Delphi Company has developed a new product that will be marketed for the fi rst time next year. The product will have variable costs of $16 per unit. Although the marketing department estimates that 35,000 units could be sold at $36 per unit, Delphi's management has allocated only enough manufacturing capacity to produce a maximum of 25,000 units a year. The fixed costs associated with the new product are budgeted at
$450,000 for the year. Delphi is subject to a 40% tax rate.

a. How many units of the new product must Delphi sell in the next fiscal year to break even?
b. What is the maximum net income that Delphi can earn from sales of the new product in the next fiscal year?
c. Delphi's managers have stipulated that they will not authorize production beyond the next fiscal year unless the after-tax profit from the new product is at least $75,000. How many units of the new product must be sold in the next fiscal year to ensure continued production?

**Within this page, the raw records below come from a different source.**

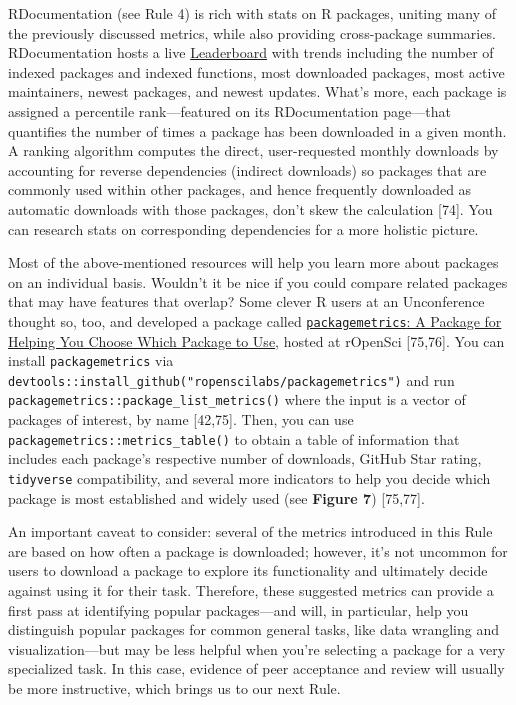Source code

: \documentclass[10pt,letterpaper]{article}
\begin{document}
RDocumentation (see Rule 4) is rich with stats on R packages, uniting
many of the previously discussed metrics, while also providing
cross-package summaries. RDocumentation hosts a live
\href{https://www.rdocumentation.org/trends}{Leaderboard} with trends
including the number of indexed packages and indexed functions, most
downloaded packages, most active maintainers, newest packages, and
newest updates. What's more, each package is assigned a percentile
rank---featured on its RDocumentation page---that quantifies the number
of times a package has been downloaded in a given month. A ranking
algorithm computes the direct, user-requested monthly downloads by
accounting for reverse dependencies (indirect downloads) so packages
that are commonly used within other packages, and hence frequently
downloaded as automatic downloads with those packages, don't skew the
calculation {[}74{]}. You can research stats on corresponding
dependencies for a more holistic picture.

Most of the above-mentioned resources will help you learn more about
packages on an individual basis. Wouldn't it be nice if you could
compare related packages that may have features that overlap? Some
clever R users at an Unconference thought so, too, and developed a
package called
\href{https://docs.ropensci.org/packagemetrics/}{\texttt{packagemetrics}:
A Package for Helping You Choose Which Package to Use}, hosted at
rOpenSci {[}75,76{]}. You can install \texttt{packagemetrics} via
\texttt{devtools::install\_github("ropenscilabs/packagemetrics")} and
run \texttt{packagemetrics::package\_list\_metrics()} where the input is
a vector of packages of interest, by name {[}42,75{]}. Then, you can use
\texttt{packagemetrics::metrics\_table()} to obtain a table of
information that includes each package's respective number of downloads,
GitHub Star rating, \texttt{tidyverse} compatibility, and several more
indicators to help you decide which package is most established and
widely used (see \textbf{Figure 7}) {[}75,77{]}.

An important caveat to consider: several of the metrics introduced in
this Rule are based on how often a package is downloaded; however, it's
not uncommon for users to download a package to explore its
functionality and ultimately decide against using it for their task.
Therefore, these suggested metrics can provide a first pass at
identifying popular packages---and will, in particular, help you
distinguish popular packages for common general tasks, like data
wrangling and visualization---but may be less helpful when you're
selecting a package for a very specialized task. In this case, evidence
of peer acceptance and review will usually be more instructive, which
brings us to our next Rule.
\end{document}
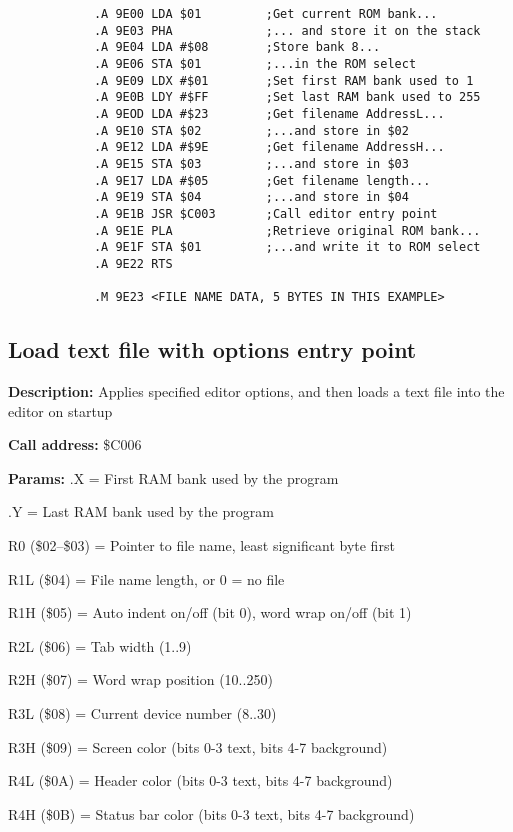 \documentclass{article}
\begin{document}
        \begin{verbatim}
            .A 9E00 LDA $01         ;Get current ROM bank...
            .A 9E03 PHA             ;... and store it on the stack
            .A 9E04 LDA #$08        ;Store bank 8...
            .A 9E06 STA $01         ;...in the ROM select
            .A 9E09 LDX #$01        ;Set first RAM bank used to 1
            .A 9E0B LDY #$FF        ;Set last RAM bank used to 255
            .A 9EOD LDA #$23        ;Get filename AddressL...
            .A 9E10 STA $02         ;...and store in $02
            .A 9E12 LDA #$9E        ;Get filename AddressH...
            .A 9E15 STA $03         ;...and store in $03
            .A 9E17 LDA #$05        ;Get filename length...
            .A 9E19 STA $04         ;...and store in $04
            .A 9E1B JSR $C003       ;Call editor entry point
            .A 9E1E PLA             ;Retrieve original ROM bank...
            .A 9E1F STA $01         ;...and write it to ROM select
            .A 9E22 RTS

            .M 9E23 <FILE NAME DATA, 5 BYTES IN THIS EXAMPLE>
        \end{verbatim}    

\subsection{Load text file with options entry point}

        \begin{hangparas}{3cm}{1}

            \textbf{Description:} \tabto{3cm} Applies specified editor options, and then loads a text file into the editor on startup

            \textbf{Call address:} \tabto{3cm}\$C006

            \textbf{Params:} \tabto{3cm}.X = First RAM bank used by the program
        
            \tabto{3cm} .Y = Last RAM bank used by the program

            \tabto{3cm} R0 (\$02--\$03) = Pointer to file name, least significant byte first

            \tabto{3cm} R1L (\$04) = File name length, or 0 = no file

            \tabto{3cm} R1H (\$05) = Auto indent on/off (bit 0), word wrap on/off (bit 1)

            \tabto{3cm} R2L (\$06) = Tab width (1..9)

            \tabto{3cm} R2H (\$07) = Word wrap position (10..250)

            \tabto{3cm} R3L (\$08) = Current device number (8..30)

            \tabto{3cm} R3H (\$09) = Screen color (bits 0-3 text, bits 4-7 background)

            \tabto{3cm} R4L (\$0A) = Header color (bits 0-3 text, bits 4-7 background)

            \tabto{3cm} R4H (\$0B) = Status bar color (bits 0-3 text, bits 4-7 background)

        \end{hangparas}
\end{document}
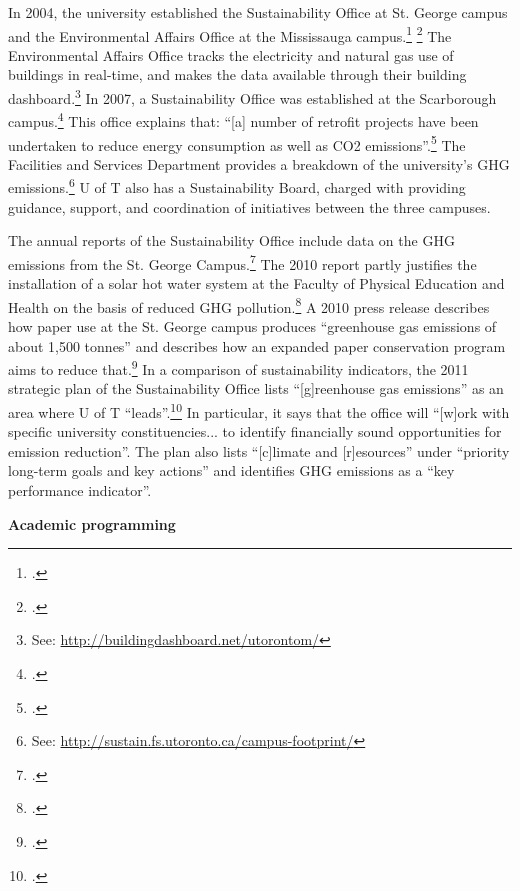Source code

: In 2004, the university established the Sustainability Office at St. George campus and the Environmental Affairs Office at the Mississauga campus.\footcite[][]{UTSustOffice} \footcite[][]{}
The Environmental Affairs Office tracks the electricity and natural gas use of buildings in real-time, and makes the data available through their building dashboard.\footnote{See: \url{http://buildingdashboard.net/utorontom/}}
In 2007, a Sustainability Office was established at the Scarborough campus.\footcite[See: ][]{UTSustOffice}
This office explains that: ``[a] number of retrofit projects have been undertaken to reduce energy consumption as well as CO2 emissions''.\footcite[][]{UTSustOfficeEnergy}
The Facilities and Services Department provides a breakdown of the university's GHG emissions.\footnote{See: \url{http://sustain.fs.utoronto.ca/campus-footprint/}}
U of T also has a Sustainability Board, charged with providing guidance, support, and coordination of initiatives between the three campuses.



The annual reports of the Sustainability Office include data on the GHG emissions from the St. George Campus.\footcite[][]{UTSustOffice2010report}
The 2010 report partly justifies the installation of a solar hot water system at the Faculty of Physical Education and Health on the basis of reduced GHG pollution.\footcite[][p. 17]{UTSustOffice2010report}
A 2010 press release describes how paper use at the St. George campus produces ``greenhouse gas emissions of about 1,500 tonnes'' and describes how an expanded paper conservation program aims to reduce that.\footcite[][]{UTGoingGreener2010}
In a comparison of sustainability indicators, the 2011 strategic plan of the Sustainability Office lists ``[g]reenhouse gas emissions'' as an area where U of T ``leads''.\footcite[][p. 1]{UTSustOfficePlan}
In particular, it says that the office will ``[w]ork with specific university constituencies... to identify financially sound opportunities for emission reduction''.
The plan also lists ``[c]limate and [r]esources'' under ``priority long-term goals and key actions'' and identifies GHG emissions as a ``key performance indicator''.




\textbf{Academic programming}
\label{UofTAcademicProgramming}


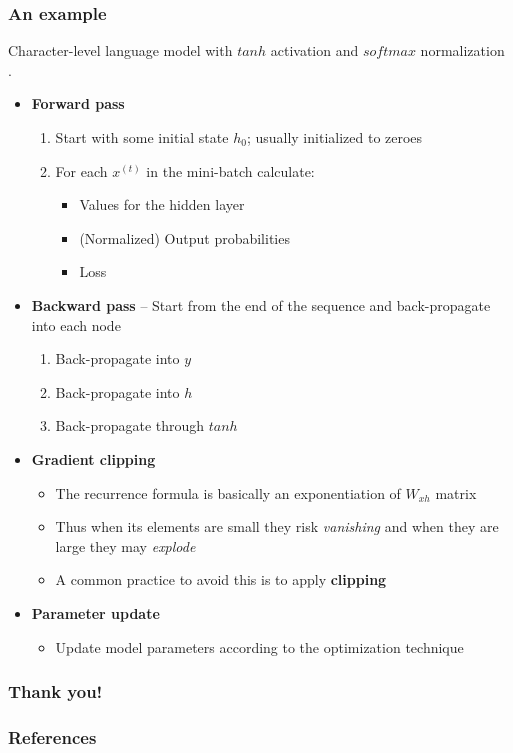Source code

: \documentclass{beamer}
\begin{document}
\begin{frame}[allowframebreaks]
  \frametitle{An example}
  Character-level language model with \(tanh\) activation and \(softmax\) normalization \cite{rnn-gist} \cite{goodfellow-et-al-2016}.
  \begin{itemize}
    \item \textbf{Forward pass}
      \begin{enumerate}
        \item Start with some initial state \(h_0\); usually initialized to zeroes
        \item For each \(x^{(t)}\) in the mini-batch calculate:
          \begin{itemize}
            \item Values for the hidden layer
            \item (Normalized) Output probabilities
            \item Loss
          \end{itemize}
        \end{enumerate}
    \framebreak
  \item \textbf{Backward pass} -- Start from the end of the sequence and back-propagate into each node
    \begin{enumerate}
      \item Back-propagate into \(y\)
      \item Back-propagate into \(h\)
      \item Back-propagate through \(tanh\)
      \end{enumerate}
  \framebreak
  \item \textbf{Gradient clipping}
    \begin{itemize}
      \item The recurrence formula is basically an exponentiation of \(W_{xh}\) matrix
      \item Thus when its elements are small they risk \textit{vanishing} and when they are large they may \textit{explode}
      \item A common practice to avoid this is to apply \textbf{clipping}
    \end{itemize}
  \framebreak
  \item \textbf{Parameter update}
    \begin{itemize}
      \item Update model parameters according to the optimization technique
      \end{itemize}
  \end{itemize}
\end{frame}
\begin{frame}
  \frametitle{Thank you!}
\end{frame}
\begin{frame}[allowframebreaks]
  \frametitle{References}
  
  
\end{frame}
\end{document}
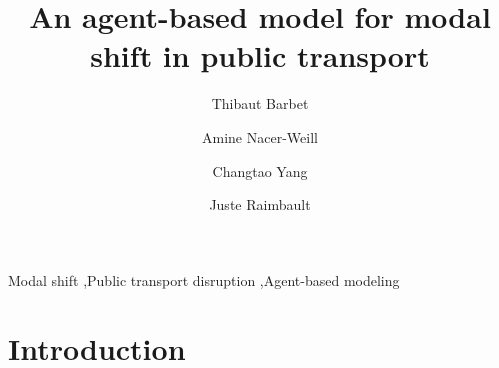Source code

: \documentclass[3p,times,procedia]{elsarticle}
\begin{document}
\begin{frontmatter}


\title{An agent-based model for modal shift in public transport}

\author[a]{Thibaut Barbet}
\author[a]{Amine Nacer-Weill}
\author[a]{Changtao Yang}
\author[b]{Juste Raimbault}

\address[a]{Ecole des Ponts ParisTech, Champs-sur-Marne, France}
\address[b]{CASA, University College London, London, United Kingdom}

\begin{abstract}

\end{abstract}

\begin{keyword}
Modal shift \sep Public transport disruption \sep Agent-based modeling
\end{keyword}
\end{frontmatter}




\section{Introduction}


\cite{brisbois2010processus}

\cite{leng2020role}
\end{document}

d. Regardless of your answer in part (c), assume that more than the allowed production of 25,000 units will be required to meet the $75,000 net income target. Given the production constraint (maximum of 25,000 units available), what price must be charged to meet the target income and continue production past the next fiscal year?
e. Assume that the marketing manager thinks the price you calculated in part (d) is too high. What actions could the project manager take to help ensure production of the new product past the current fiscal year?